La Bible semble y remplacer les fétiches de protection. On assiste à un passage du fétiche à la prière.

Penser qu’aller prier suffira à résoudre ses problèmes c’est s’enfermer dans le monde du désir. Un monde qui s’oppose à celui de la réalité. Si la religion est importante dans l’économie libidinale des individus, sa potentialité futurisante (faire croire à un futur heureux) ne suffit pas pour résoudre ses problèmes.

Penser inconsciemment trouver un « certificat d’existence » en payant des Évangéliques ne suffit pas non plus.

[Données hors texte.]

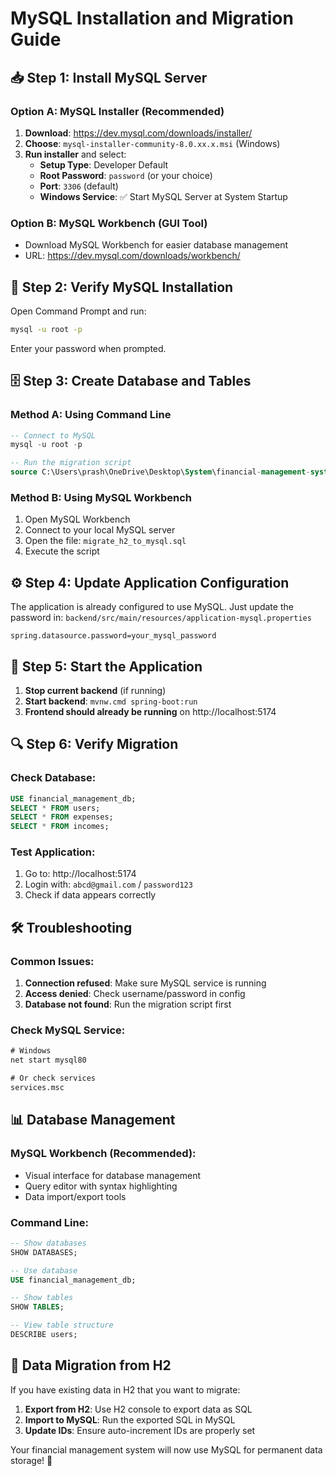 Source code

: # MySQL Installation and Migration Guide

## 📥 Step 1: Install MySQL Server

### Option A: MySQL Installer (Recommended)
1. **Download**: https://dev.mysql.com/downloads/installer/
2. **Choose**: `mysql-installer-community-8.0.xx.x.msi` (Windows)
3. **Run installer** and select:
   - **Setup Type**: Developer Default
   - **Root Password**: `password` (or your choice)
   - **Port**: `3306` (default)
   - **Windows Service**: ✅ Start MySQL Server at System Startup

### Option B: MySQL Workbench (GUI Tool)
- Download MySQL Workbench for easier database management
- URL: https://dev.mysql.com/downloads/workbench/

## 🔧 Step 2: Verify MySQL Installation

Open Command Prompt and run:
```cmd
mysql -u root -p
```
Enter your password when prompted.

## 🗄️ Step 3: Create Database and Tables

### Method A: Using Command Line
```sql
-- Connect to MySQL
mysql -u root -p

-- Run the migration script
source C:\Users\prash\OneDrive\Desktop\System\financial-management-system\migrate_h2_to_mysql.sql
```

### Method B: Using MySQL Workbench
1. Open MySQL Workbench
2. Connect to your local MySQL server
3. Open the file: `migrate_h2_to_mysql.sql`
4. Execute the script

## ⚙️ Step 4: Update Application Configuration

The application is already configured to use MySQL. Just update the password in:
`backend/src/main/resources/application-mysql.properties`

```properties
spring.datasource.password=your_mysql_password
```

## 🚀 Step 5: Start the Application

1. **Stop current backend** (if running)
2. **Start backend**: `mvnw.cmd spring-boot:run`
3. **Frontend should already be running** on http://localhost:5174

## 🔍 Step 6: Verify Migration

### Check Database:
```sql
USE financial_management_db;
SELECT * FROM users;
SELECT * FROM expenses;
SELECT * FROM incomes;
```

### Test Application:
1. Go to: http://localhost:5174
2. Login with: `abcd@gmail.com` / `password123`
3. Check if data appears correctly

## 🛠️ Troubleshooting

### Common Issues:
1. **Connection refused**: Make sure MySQL service is running
2. **Access denied**: Check username/password in config
3. **Database not found**: Run the migration script first

### Check MySQL Service:
```cmd
# Windows
net start mysql80

# Or check services
services.msc
```

## 📊 Database Management

### MySQL Workbench (Recommended):
- Visual interface for database management
- Query editor with syntax highlighting
- Data import/export tools

### Command Line:
```sql
-- Show databases
SHOW DATABASES;

-- Use database
USE financial_management_db;

-- Show tables
SHOW TABLES;

-- View table structure
DESCRIBE users;
```

## 🔄 Data Migration from H2

If you have existing data in H2 that you want to migrate:

1. **Export from H2**: Use H2 console to export data as SQL
2. **Import to MySQL**: Run the exported SQL in MySQL
3. **Update IDs**: Ensure auto-increment IDs are properly set

Your financial management system will now use MySQL for permanent data storage! 🎉
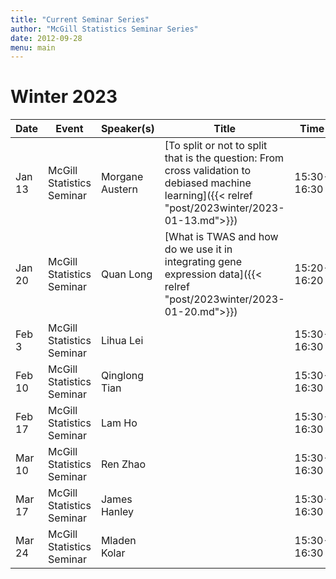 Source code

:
 ```yaml
---
title: "Current Seminar Series"
author: "McGill Statistics Seminar Series"
date: 2012-09-28
menu: main
---
```


# Winter 2023
| Date   | Event                     | Speaker(s)         | Title                                                                                                                                              | Time        | Location                                       |
|--------|---------------------------|--------------------|----------------------------------------------------------------------------------------------------------------------------------------------------|-------------|------------------------------------------------|
| Jan 13 | McGill Statistics Seminar  |  Morgane Austern | [To split or not to split that is the question: From cross validation to debiased machine learning]({{< relref "post/2023winter/2023-01-13.md">}}) | 15:30-16:30  | [Zoom Link](https://mcgill.zoom.us/j/83436686293?pwd=b0RmWmlXRXE3OWR6NlNIcWF5d0dJQT09) |
| Jan 20 | McGill Statistics Seminar  |  Quan Long  |  [What is TWAS and how do we use it in integrating gene expression data]({{< relref "post/2023winter/2023-01-20.md">}})   | 15:20-16:20  | [Zoom Link](https://mcgill.zoom.us/j/83436686293?pwd=b0RmWmlXRXE3OWR6NlNIcWF5d0dJQT09) |
| Feb 3 | McGill Statistics Seminar  |  Lihua Lei |     | 15:30-16:30  | [Zoom Link](https://mcgill.zoom.us/j/83436686293?pwd=b0RmWmlXRXE3OWR6NlNIcWF5d0dJQT09) |
| Feb 10 | McGill Statistics Seminar  |  Qinglong Tian |    | 15:30-16:30  | [Zoom Link](https://mcgill.zoom.us/j/83436686293?pwd=b0RmWmlXRXE3OWR6NlNIcWF5d0dJQT09) |
| Feb 17 | McGill Statistics Seminar  |  Lam Ho |   | 15:30-16:30  | [Zoom Link](https://mcgill.zoom.us/j/83436686293?pwd=b0RmWmlXRXE3OWR6NlNIcWF5d0dJQT09) |
| Mar 10 | McGill Statistics Seminar  |  Ren Zhao |    | 15:30-16:30  | [Zoom Link](https://mcgill.zoom.us/j/83436686293?pwd=b0RmWmlXRXE3OWR6NlNIcWF5d0dJQT09) |
| Mar 17 | McGill Statistics Seminar  |  James Hanley |    | 15:30-16:30  | [Zoom Link](https://mcgill.zoom.us/j/83436686293?pwd=b0RmWmlXRXE3OWR6NlNIcWF5d0dJQT09) |
| Mar 24 | McGill Statistics Seminar  |  Mladen Kolar |     | 15:30-16:30  | [Zoom Link](https://mcgill.zoom.us/j/83436686293?pwd=b0RmWmlXRXE3OWR6NlNIcWF5d0dJQT09) |
 



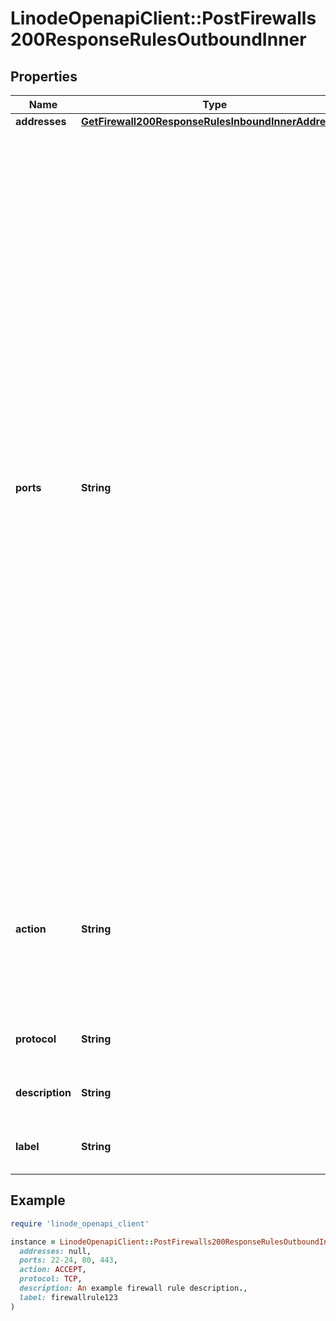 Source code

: # LinodeOpenapiClient::PostFirewalls200ResponseRulesOutboundInner

## Properties

| Name | Type | Description | Notes |
| ---- | ---- | ----------- | ----- |
| **addresses** | [**GetFirewall200ResponseRulesInboundInnerAddresses**](GetFirewall200ResponseRulesInboundInnerAddresses.md) |  | [optional] |
| **ports** | **String** | A string representing the port or ports affected by this rule:  - The string may be a single port, a range of ports, or a comma-separated list of single ports and port ranges. A space is permitted following each comma. - A range of ports is inclusive of the start and end values for the range. The end value of the range must be greater than the start value. - Ports must be within 1 and 65535, and may not contain any leading zeroes. For example, port &#x60;080&#x60; is not allowed. - The ports string can have up to 15 _pieces_, where a single port is treated as one piece, and a port range is treated as two pieces. For example, the string \&quot;22-24, 80, 443\&quot; has four pieces. - If no ports are configured, all ports are affected. - Only allowed for the TCP and UDP protocols. Ports are not allowed for the ICMP and IPENCAP protocols. | [optional] |
| **action** | **String** | Controls whether traffic is accepted or dropped by this rule. Overrides the Firewall&#39;s &#x60;inbound_policy&#x60; if this is an inbound rule, or the &#x60;outbound_policy&#x60; if this is an outbound rule. | [optional] |
| **protocol** | **String** | The type of network traffic affected by this rule. | [optional] |
| **description** | **String** | Used to describe this rule. For display purposes only. | [optional] |
| **label** | **String** | Used to identify this rule. For display purposes only. | [optional] |

## Example

```ruby
require 'linode_openapi_client'

instance = LinodeOpenapiClient::PostFirewalls200ResponseRulesOutboundInner.new(
  addresses: null,
  ports: 22-24, 80, 443,
  action: ACCEPT,
  protocol: TCP,
  description: An example firewall rule description.,
  label: firewallrule123
)
```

Les dangers de ce genre de croyance, c’est d’imputer à une victime innocente les causes de ses propres problèmes, ce qui induit comme conséquence de mettre des individus en situation d’échec plutôt que de réussite.

Des individus qui vont s’imposer à eux-mêmes des restrictions, des limitations et des inhibitions importantes au quotidien, dans tout ce qu’ils entreprennent, au lieu d’aller de l’avant.

Le danger le plus grave et c’est une urgence absolue : ce sont les infanticides des enfants sorciers au Benin ; la chasse aux sorciers à Jambur en Gambie ; les femmes « sorcières » recluses de Gambaga au Ghana…

Le Fonds des Nations Unies pour l’Enfance (UNICEF) explique dans un article du 02 janvier 2019 que « Plus de treize mille enfants à Kinshasa, en République Démocratique du Congo (RDC) seraient considérés comme des sorciers ou « ndoki ».

L’approche clinique ou comment mieux appréhender la formation de ces pratiques

Il est évident que le respect et le rapport à la loi ne sont pas les mêmes chez ces futurs adultes que chez les enfants qui ont grandi normalement. Vu le nombre élevé de ces enfants chassés et abandonnés par leurs familles, la prise en compte de ce problème reste une priorité.

Il nous faut donc sortir du relativisme culturel, cette haine douce de la réalité et faire le lien entre le singulier de la culture et l’universalité du fonctionnement psychique.

L’Afrique n’est pas qu’en mouvement, elle est aussi en chantier en ce qui concerne le changement des mentalités concernant ce symptôme culturel de la sorcellerie.

La visée de cette contribution est, à chaque fois, d’effectuer ce parcours, de la culture à la subjectivité de manière à entendre la fonction du symptôme culturel dans l’organisation subjective.

L’appréhension clinique de ces formations vise à tenter de lever la répétition de ce symptôme en permettant à la personne de choisir des postures plus propres à sa subjectivité, plus singulières, et, partant, plus actives dans sa propre existence.